I’d taken drops of alkyd in the eyes before, but this was shockingly bad. I was blinded. I opened my eyes, and nothing. I knew I had to find the thinner can and stumbled toward the van. The pain was excruciating when I splashed some solvent on a rag and swiped it across my eyes. Crawling to where I remembered the spigot to be, I let the cold water run straight over my eyeballs.
Slowly, through wracked prisms of light, my vision returned. I made it home, checking in my rearview mirror as I drove the vein-scorch in my corneas. I was standing over my bathroom sink, grimly assessing in the mirror my dying eyelid skin, when the phone rang.
“Could you come by and give a bid on Robert’s room?” Agnes Gardiner said.
Focused on my eyes, I didn’t think about what that question really meant and just worked on establishing that we meet the next week.

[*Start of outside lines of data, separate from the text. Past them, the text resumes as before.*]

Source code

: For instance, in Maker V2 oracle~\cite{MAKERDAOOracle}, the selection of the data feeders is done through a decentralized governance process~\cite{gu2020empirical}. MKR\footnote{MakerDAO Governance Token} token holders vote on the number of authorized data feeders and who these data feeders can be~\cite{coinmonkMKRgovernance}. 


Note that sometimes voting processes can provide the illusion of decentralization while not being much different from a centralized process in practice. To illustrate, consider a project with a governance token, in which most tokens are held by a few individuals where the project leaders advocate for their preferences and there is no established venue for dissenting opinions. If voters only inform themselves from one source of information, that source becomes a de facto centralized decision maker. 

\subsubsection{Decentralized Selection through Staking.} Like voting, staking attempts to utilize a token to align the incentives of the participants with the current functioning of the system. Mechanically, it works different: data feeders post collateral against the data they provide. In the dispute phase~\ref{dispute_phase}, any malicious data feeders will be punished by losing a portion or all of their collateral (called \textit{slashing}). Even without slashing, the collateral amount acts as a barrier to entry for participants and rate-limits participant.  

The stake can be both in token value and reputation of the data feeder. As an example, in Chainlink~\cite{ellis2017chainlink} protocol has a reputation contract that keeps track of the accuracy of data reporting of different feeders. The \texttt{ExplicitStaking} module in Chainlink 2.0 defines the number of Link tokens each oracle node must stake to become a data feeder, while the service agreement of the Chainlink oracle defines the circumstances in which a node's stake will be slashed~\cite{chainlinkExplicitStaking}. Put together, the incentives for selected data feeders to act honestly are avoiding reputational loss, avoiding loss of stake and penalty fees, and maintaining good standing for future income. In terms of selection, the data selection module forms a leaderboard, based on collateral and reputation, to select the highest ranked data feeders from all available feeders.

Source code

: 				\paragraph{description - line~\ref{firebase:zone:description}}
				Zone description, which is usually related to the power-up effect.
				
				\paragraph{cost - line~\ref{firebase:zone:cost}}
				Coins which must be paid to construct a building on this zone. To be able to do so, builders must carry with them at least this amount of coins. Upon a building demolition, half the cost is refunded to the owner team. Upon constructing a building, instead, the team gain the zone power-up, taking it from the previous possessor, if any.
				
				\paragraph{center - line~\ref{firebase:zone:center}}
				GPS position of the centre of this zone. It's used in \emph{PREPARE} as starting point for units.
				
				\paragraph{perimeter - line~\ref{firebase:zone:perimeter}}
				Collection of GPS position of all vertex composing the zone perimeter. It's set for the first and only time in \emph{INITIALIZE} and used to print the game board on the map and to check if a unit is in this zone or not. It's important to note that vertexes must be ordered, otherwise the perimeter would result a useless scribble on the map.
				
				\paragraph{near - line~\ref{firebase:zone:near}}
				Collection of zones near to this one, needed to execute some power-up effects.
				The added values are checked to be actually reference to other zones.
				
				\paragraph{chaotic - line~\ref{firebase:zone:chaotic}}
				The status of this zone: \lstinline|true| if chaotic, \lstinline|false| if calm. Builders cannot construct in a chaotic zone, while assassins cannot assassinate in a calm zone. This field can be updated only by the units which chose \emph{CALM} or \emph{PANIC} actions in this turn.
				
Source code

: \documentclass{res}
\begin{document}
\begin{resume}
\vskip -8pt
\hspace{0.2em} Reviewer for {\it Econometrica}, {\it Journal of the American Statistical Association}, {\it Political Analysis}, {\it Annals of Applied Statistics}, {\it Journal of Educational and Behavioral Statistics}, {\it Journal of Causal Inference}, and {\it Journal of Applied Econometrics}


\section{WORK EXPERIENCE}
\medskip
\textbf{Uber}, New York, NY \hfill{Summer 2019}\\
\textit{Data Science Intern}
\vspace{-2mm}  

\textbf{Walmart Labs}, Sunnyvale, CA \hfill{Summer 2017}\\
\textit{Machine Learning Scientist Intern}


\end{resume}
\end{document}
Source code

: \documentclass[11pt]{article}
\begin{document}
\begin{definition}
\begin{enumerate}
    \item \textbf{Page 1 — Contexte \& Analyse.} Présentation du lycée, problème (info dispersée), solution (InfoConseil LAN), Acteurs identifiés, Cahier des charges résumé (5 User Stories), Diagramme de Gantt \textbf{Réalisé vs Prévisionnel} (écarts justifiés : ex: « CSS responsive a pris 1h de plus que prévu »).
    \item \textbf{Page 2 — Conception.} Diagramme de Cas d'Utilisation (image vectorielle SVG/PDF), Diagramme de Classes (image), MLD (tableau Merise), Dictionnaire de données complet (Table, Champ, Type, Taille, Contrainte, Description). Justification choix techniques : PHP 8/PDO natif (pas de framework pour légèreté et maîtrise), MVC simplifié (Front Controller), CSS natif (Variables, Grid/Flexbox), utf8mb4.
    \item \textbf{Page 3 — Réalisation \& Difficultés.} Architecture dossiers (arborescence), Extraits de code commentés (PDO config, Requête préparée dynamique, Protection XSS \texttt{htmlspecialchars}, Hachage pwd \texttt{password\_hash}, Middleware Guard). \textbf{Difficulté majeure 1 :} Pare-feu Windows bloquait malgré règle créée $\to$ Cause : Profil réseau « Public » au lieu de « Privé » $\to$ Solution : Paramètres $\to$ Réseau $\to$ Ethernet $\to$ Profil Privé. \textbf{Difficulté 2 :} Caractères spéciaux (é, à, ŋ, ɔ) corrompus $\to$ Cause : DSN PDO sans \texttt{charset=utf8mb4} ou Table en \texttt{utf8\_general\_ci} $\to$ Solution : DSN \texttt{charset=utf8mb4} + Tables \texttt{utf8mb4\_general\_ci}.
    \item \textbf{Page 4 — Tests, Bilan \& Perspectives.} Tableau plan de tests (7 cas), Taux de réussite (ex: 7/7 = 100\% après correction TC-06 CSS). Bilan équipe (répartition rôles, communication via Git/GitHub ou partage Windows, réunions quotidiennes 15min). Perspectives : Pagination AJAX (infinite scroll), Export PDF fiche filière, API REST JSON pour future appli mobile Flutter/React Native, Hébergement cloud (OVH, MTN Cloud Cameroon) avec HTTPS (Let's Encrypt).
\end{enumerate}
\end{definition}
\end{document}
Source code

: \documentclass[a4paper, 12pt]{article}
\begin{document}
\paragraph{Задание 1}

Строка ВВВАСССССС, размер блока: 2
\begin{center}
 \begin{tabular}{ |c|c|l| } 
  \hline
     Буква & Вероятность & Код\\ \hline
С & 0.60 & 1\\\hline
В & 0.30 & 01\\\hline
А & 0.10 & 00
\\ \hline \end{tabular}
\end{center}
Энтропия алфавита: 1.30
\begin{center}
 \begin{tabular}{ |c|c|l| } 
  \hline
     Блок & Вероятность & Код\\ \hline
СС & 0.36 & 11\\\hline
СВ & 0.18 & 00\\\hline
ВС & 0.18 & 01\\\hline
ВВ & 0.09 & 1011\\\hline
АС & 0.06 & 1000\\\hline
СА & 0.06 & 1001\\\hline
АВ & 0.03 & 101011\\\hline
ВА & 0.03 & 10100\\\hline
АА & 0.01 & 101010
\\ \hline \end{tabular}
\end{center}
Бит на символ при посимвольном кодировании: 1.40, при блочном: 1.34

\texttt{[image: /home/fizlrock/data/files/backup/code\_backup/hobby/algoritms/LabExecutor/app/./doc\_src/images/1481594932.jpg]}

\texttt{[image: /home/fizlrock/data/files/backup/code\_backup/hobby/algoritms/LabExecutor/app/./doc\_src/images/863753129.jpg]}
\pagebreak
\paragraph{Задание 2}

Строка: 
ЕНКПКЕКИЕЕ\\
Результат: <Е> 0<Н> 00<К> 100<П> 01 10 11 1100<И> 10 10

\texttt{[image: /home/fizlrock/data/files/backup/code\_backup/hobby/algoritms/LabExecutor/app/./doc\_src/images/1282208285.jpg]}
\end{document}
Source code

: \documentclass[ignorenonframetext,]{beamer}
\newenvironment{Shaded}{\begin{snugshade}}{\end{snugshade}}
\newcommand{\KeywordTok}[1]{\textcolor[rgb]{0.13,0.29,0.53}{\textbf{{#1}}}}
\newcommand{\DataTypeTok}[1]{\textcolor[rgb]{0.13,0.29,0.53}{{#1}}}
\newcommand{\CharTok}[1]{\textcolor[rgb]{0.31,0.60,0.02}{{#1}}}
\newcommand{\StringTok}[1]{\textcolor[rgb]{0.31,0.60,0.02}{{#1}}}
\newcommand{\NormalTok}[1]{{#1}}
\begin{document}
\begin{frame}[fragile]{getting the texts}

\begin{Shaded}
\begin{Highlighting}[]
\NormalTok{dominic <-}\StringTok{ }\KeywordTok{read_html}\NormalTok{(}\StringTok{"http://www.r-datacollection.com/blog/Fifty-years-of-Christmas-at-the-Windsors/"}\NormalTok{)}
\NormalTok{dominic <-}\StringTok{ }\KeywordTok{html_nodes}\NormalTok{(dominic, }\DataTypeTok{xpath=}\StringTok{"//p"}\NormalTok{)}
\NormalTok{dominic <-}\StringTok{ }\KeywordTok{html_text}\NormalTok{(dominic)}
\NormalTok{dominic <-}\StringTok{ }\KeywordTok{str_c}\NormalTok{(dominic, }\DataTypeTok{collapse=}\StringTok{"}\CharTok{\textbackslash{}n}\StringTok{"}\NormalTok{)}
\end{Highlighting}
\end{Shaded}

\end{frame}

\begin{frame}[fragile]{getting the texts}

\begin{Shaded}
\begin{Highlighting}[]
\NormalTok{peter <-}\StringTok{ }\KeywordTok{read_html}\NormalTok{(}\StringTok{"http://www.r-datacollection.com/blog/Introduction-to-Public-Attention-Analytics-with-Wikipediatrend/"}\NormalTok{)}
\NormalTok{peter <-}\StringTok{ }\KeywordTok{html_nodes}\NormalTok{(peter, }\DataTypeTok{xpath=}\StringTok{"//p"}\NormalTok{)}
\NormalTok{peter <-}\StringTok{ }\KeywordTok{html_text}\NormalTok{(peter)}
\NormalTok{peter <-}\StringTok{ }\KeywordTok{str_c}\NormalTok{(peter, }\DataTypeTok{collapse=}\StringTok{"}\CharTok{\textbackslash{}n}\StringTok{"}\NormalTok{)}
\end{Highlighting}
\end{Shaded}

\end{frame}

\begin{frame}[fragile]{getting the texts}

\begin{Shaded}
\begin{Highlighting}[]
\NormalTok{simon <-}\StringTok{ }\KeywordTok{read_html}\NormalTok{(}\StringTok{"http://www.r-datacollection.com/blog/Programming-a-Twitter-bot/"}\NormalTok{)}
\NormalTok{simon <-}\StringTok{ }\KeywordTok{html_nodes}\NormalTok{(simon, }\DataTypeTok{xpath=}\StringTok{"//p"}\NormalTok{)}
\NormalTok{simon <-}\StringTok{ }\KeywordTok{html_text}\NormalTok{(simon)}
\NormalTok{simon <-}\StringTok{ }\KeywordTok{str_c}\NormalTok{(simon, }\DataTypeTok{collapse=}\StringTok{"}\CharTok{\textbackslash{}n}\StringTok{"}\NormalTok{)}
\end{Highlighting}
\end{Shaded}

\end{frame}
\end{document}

Walking up to the house the following Monday, I noticed the smell of fresh exterior paint still lingered.
Agnes, dressed in jeans and a sweatshirt, led me into Robert’s room. She didn’t knock first. There was reason, I soon saw-he wasn’t there. His furniture was arranged in the center of the room, which would save me the trouble of moving it. The photos and art were down, including his windmill, dusted and leaning against the side of the bed. All his books, a whole bookcase full, were boxed. With everything packed, the room would practically paint itself.
“He’s not with us anymore,” she said.
I just responded with my estimate, and a day later, I was again applying Manor White.
Agnes came up, and remarked, “It’s amazing what a coat of paint will do.”
“I’m really sorry,” I said.
“He enjoyed meeting you.”
Just then, from down the stairs and in the kitchen, we both heard the ring of her oven timer. She left, saying, “I’ve just made cookies. I want you to take some.”
As I walked out to my van, the man from the fridge magnet, the one I’d guessed to be Mr. Gardiner, pulled into the driveway. He didn’t stop but waved from his Porsche as the garage door opened. He pulled past me, and I’ll be damned if there wasn’t a smile on his face.
I took one last look at the Gardiner house, a classic California hacienda now magnificently painted, imagined Agnes and her husband carrying on after Richard, and wondered for the first time why Agnes hadn’t waited till after Richard died to do the painting. Then the garage door came down.
So there it is. I did know, or at least have known, a homosexual.